When I went to HR Block, they had this which makes me feel way better about it all. This just says info on your return, doesn't specify refund or payment method.












Daisey77 said:


> Yes!! THIS THIS THIS ^^^^^ finally someone who gets it. Very very freaking frustrating! You would think those of us that pay need it a little bit more than the folks who got a refund and I don't understand how difficult it is to set up the damn portal! And I'm tired, so tired, of hearing~ a portal will be set up within a few weeks. set up the @@@@ing portal already!
> 
> No that does not count as information on file. You did not get a refund or a direct deposit from them. So they don't have it on file. Those of us that actually had to pay taxes because we owed it at the end of the year, have to get a check. What is this _*everything I read keeps talking about if you had a refund or made a payment *_? Where have you seen them reference if you made a payment ? I need the link to that source , please &#128513;


And then I read this - lol.

*How can I provide my direct deposit information with the IRS for the stimulus payment and avoid a mailed check?*
If you've received your refund by check previously or owed taxes when you last filed, you'll be able to update your direct deposit information with the IRS by April 17 through a dedicated Treasury website, called Get My Payment. By providing your information on the site, you'll be able to receive your stimulus payment by direct deposit once it is issued instead of waiting for the check to come in the mail.

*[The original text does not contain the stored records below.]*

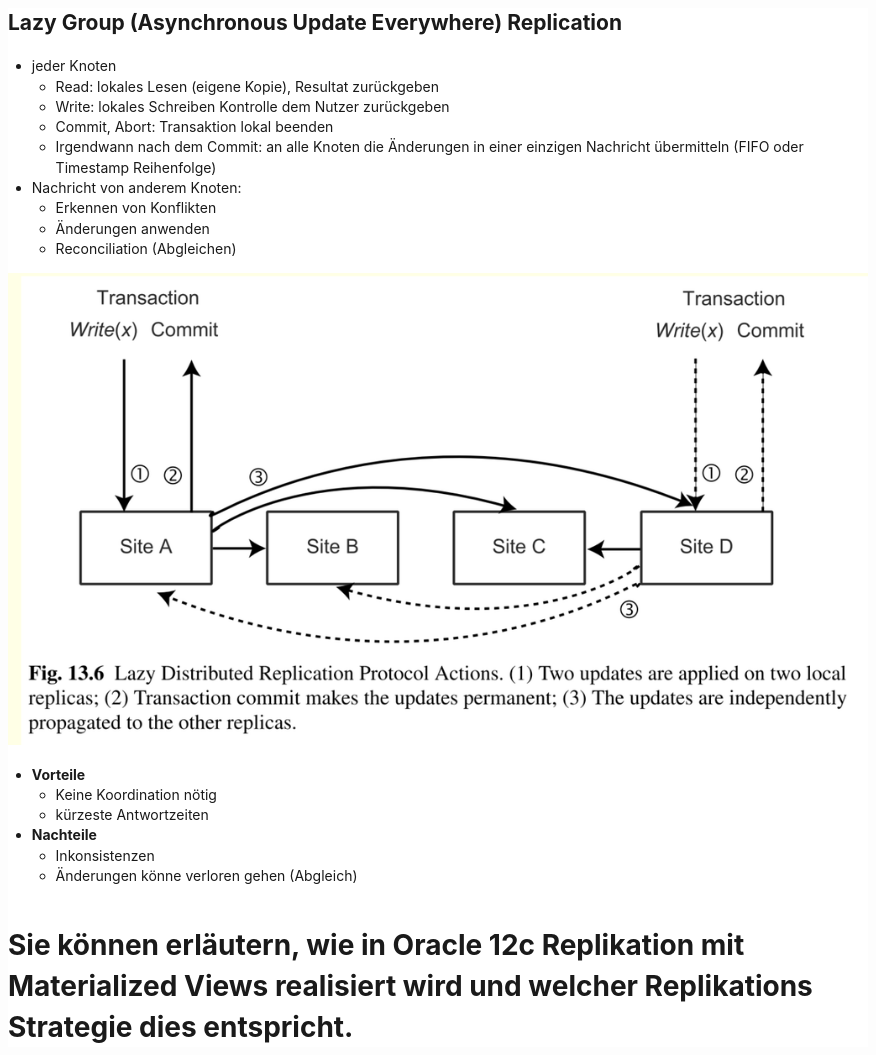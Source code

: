 ## Lazy Group (Asynchronous Update Everywhere) Replication

- jeder Knoten
  - Read: lokales Lesen (eigene Kopie), Resultat zurückgeben
  - Write: lokales Schreiben Kontrolle dem Nutzer zurückgeben
  - Commit, Abort: Transaktion lokal beenden
  - Irgendwann nach dem Commit: an alle Knoten die Änderungen in einer einzigen Nachricht übermitteln (FIFO oder Timestamp Reihenfolge)
- Nachricht von anderem Knoten:
  - Erkennen von Konflikten
  - Änderungen anwenden
  - Reconciliation (Abgleichen)

![Lazy Group](pics/lazygroup.PNG "hm")

- **Vorteile**
  - Keine Koordination nötig
  - kürzeste Antwortzeiten
- **Nachteile**
  - Inkonsistenzen
  - Änderungen könne verloren gehen (Abgleich)

# Sie können erläutern, wie in Oracle 12c Replikation mit Materialized Views realisiert wird und welcher Replikations Strategie dies entspricht.
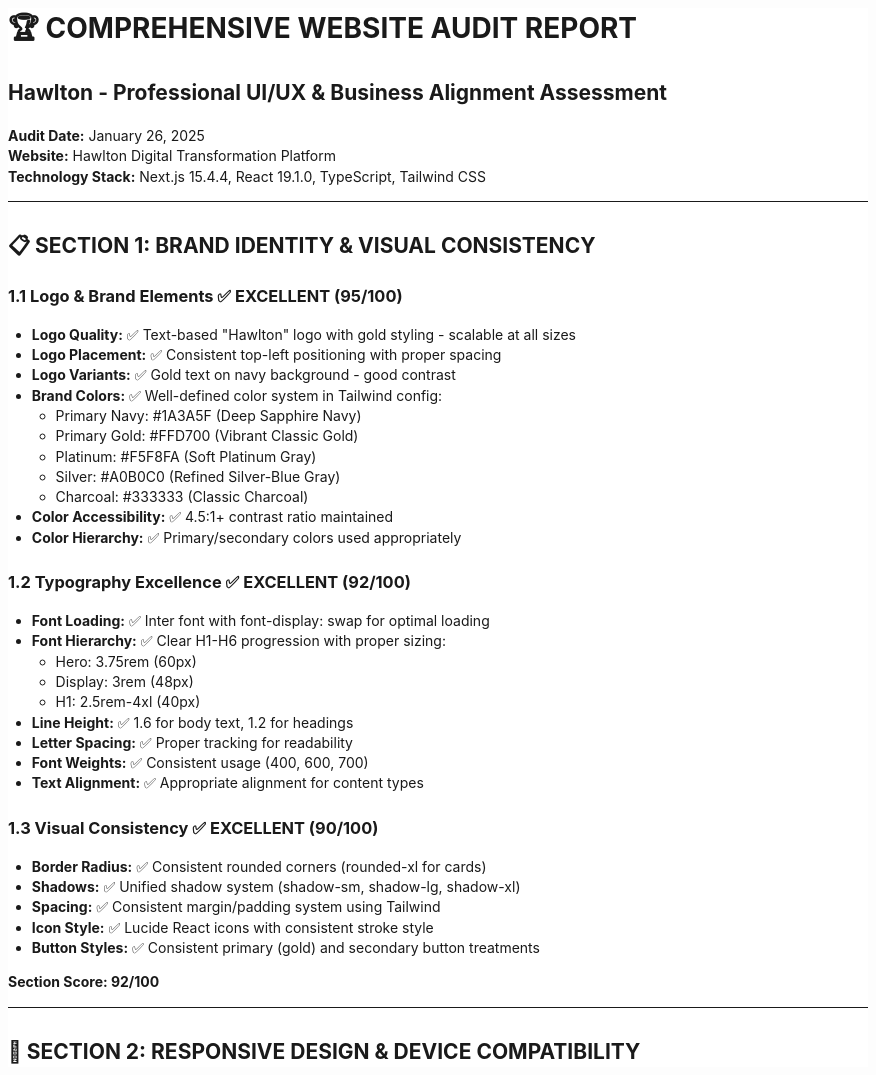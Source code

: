 # 🏆 COMPREHENSIVE WEBSITE AUDIT REPORT
## Hawlton - Professional UI/UX & Business Alignment Assessment

**Audit Date:** January 26, 2025  
**Website:** Hawlton Digital Transformation Platform  
**Technology Stack:** Next.js 15.4.4, React 19.1.0, TypeScript, Tailwind CSS

---

## 📋 SECTION 1: BRAND IDENTITY & VISUAL CONSISTENCY

### 1.1 Logo & Brand Elements ✅ **EXCELLENT (95/100)**
- **Logo Quality:** ✅ Text-based "Hawlton" logo with gold styling - scalable at all sizes
- **Logo Placement:** ✅ Consistent top-left positioning with proper spacing
- **Logo Variants:** ✅ Gold text on navy background - good contrast
- **Brand Colors:** ✅ Well-defined color system in Tailwind config:
  - Primary Navy: #1A3A5F (Deep Sapphire Navy)
  - Primary Gold: #FFD700 (Vibrant Classic Gold)
  - Platinum: #F5F8FA (Soft Platinum Gray)
  - Silver: #A0B0C0 (Refined Silver-Blue Gray)
  - Charcoal: #333333 (Classic Charcoal)
- **Color Accessibility:** ✅ 4.5:1+ contrast ratio maintained
- **Color Hierarchy:** ✅ Primary/secondary colors used appropriately

### 1.2 Typography Excellence ✅ **EXCELLENT (92/100)**
- **Font Loading:** ✅ Inter font with font-display: swap for optimal loading
- **Font Hierarchy:** ✅ Clear H1-H6 progression with proper sizing:
  - Hero: 3.75rem (60px)
  - Display: 3rem (48px)
  - H1: 2.5rem-4xl (40px)
- **Line Height:** ✅ 1.6 for body text, 1.2 for headings
- **Letter Spacing:** ✅ Proper tracking for readability
- **Font Weights:** ✅ Consistent usage (400, 600, 700)
- **Text Alignment:** ✅ Appropriate alignment for content types

### 1.3 Visual Consistency ✅ **EXCELLENT (90/100)**
- **Border Radius:** ✅ Consistent rounded corners (rounded-xl for cards)
- **Shadows:** ✅ Unified shadow system (shadow-sm, shadow-lg, shadow-xl)
- **Spacing:** ✅ Consistent margin/padding system using Tailwind
- **Icon Style:** ✅ Lucide React icons with consistent stroke style
- **Button Styles:** ✅ Consistent primary (gold) and secondary button treatments

**Section Score: 92/100**

---

## 📱 SECTION 2: RESPONSIVE DESIGN & DEVICE COMPATIBILITY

Once the IRS provides the website address and the update process, we'll outline those details.


----------



## AllenChicago (Nov 19, 2015)

ABQuber said:


> When I went to HR Block, they had this which makes me feel way better about it all. This just says info on your return, doesn't specify refund or payment method.
> 
> View attachment 445945
> 
> ...


I put a link to the IRS website with the link that will go "live" on April 17th, directly above your post.


----------



## Daisey77 (Jan 13, 2016)

AllenChicago said:


> The IRS will electronically verify that the account is still active and in your name. If it is not, then a paper check will be mailed.
> 
> Re: https://www.forbes.com/sites/kellyp...unches-registration-tool-for-stimulus-checks/
> 
> ...


Awesome! That's exactly what I was looking for! Thank you so much!


ABQuber said:


> When I went to HR Block, they had this which makes me feel way better about it all. This just says info on your return, doesn't specify refund or payment method.
> 
> View attachment 445945
> 
> ...


See now you know why it's so confusing LOL


----------



## SHalester (Aug 25, 2019)

Got mine today, or at least it is a 'pending' transaction. For an odd amount too. Should have been $1100, but this puppy is $1093.10. Guessing they withheld something. No matter, the eagle has landed. Yippee.


----------



## AllenChicago (Nov 19, 2015)

SHalester said:


> Got mine today, or at least it is a 'pending' transaction. For an odd amount too. Should have been $1100, but this puppy is $1093.10. Guessing they withheld something. No matter, the eagle has landed. Yippee.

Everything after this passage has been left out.